- Opening Delimiter -

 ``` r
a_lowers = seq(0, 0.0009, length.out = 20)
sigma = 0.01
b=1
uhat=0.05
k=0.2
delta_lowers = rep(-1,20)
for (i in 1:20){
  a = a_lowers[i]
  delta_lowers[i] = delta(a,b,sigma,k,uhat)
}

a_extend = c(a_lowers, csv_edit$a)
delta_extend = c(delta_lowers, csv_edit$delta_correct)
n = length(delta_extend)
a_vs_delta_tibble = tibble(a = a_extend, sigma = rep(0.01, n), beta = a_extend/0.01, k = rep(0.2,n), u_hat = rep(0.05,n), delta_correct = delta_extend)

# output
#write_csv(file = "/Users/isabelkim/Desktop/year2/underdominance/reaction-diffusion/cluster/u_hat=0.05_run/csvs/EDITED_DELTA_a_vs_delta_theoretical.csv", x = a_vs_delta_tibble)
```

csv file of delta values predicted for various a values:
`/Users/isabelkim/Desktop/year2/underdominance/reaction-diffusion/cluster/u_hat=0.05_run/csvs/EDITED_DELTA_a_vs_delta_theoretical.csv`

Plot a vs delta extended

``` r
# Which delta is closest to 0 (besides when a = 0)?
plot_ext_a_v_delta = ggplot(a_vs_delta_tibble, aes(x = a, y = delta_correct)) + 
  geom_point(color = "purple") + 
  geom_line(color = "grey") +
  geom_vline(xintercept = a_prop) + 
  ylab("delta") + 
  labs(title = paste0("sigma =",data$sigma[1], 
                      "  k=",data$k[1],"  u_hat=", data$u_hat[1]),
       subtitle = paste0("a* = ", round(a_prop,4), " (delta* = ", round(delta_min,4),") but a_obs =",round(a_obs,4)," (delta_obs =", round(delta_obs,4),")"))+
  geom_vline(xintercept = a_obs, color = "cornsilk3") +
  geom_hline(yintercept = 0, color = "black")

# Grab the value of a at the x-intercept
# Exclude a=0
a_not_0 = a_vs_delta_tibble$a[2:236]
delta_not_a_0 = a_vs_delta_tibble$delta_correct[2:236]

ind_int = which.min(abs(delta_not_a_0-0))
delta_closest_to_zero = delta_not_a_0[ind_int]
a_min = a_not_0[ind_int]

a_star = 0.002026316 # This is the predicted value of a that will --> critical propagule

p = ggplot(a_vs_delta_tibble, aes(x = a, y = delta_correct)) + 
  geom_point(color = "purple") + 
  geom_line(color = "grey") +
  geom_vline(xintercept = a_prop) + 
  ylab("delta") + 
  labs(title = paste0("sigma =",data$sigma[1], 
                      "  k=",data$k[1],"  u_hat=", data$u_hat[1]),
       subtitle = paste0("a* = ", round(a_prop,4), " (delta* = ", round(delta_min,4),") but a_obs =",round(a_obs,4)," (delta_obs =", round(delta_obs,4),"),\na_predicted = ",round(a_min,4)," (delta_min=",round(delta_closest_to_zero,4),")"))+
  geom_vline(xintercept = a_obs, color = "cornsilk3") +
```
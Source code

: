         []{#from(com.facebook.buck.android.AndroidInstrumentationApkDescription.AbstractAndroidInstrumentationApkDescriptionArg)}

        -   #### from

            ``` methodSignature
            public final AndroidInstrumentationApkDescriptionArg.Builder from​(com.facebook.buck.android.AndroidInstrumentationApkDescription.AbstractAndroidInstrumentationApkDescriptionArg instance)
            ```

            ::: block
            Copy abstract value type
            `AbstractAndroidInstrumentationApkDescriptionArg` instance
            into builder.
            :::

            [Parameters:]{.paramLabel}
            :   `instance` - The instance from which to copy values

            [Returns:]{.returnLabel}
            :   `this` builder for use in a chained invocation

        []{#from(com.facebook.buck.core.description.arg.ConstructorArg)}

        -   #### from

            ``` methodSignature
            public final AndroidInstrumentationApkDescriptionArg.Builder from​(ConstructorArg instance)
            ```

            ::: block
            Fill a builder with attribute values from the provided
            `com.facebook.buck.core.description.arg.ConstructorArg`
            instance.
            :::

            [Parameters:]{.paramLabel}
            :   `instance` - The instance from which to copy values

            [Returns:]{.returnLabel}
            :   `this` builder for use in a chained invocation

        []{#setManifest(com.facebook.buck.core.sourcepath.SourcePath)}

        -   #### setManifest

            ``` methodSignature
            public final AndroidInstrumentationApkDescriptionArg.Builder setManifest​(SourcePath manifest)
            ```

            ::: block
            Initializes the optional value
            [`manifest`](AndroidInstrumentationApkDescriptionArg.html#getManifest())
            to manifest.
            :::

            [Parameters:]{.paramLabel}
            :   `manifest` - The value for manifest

- Closing Delimiter -

## WHAT THIS TASK INVOLVES
Among the lines above, please find those with "buck" and copy them.

## WRITTEN RESPONSE
:         []{#from(com.facebook.buck.android.AndroidInstrumentationApkDescription.AbstractAndroidInstrumentationApkDescriptionArg)}
            public final AndroidInstrumentationApkDescriptionArg.Builder from​(com.facebook.buck.android.AndroidInstrumentationApkDescription.AbstractAndroidInstrumentationApkDescriptionArg instance)
        []{#from(com.facebook.buck.core.description.arg.ConstructorArg)}
            `com.facebook.buck.core.description.arg.ConstructorArg`
        []{#setManifest(com.facebook.buck.core.sourcepath.SourcePath)}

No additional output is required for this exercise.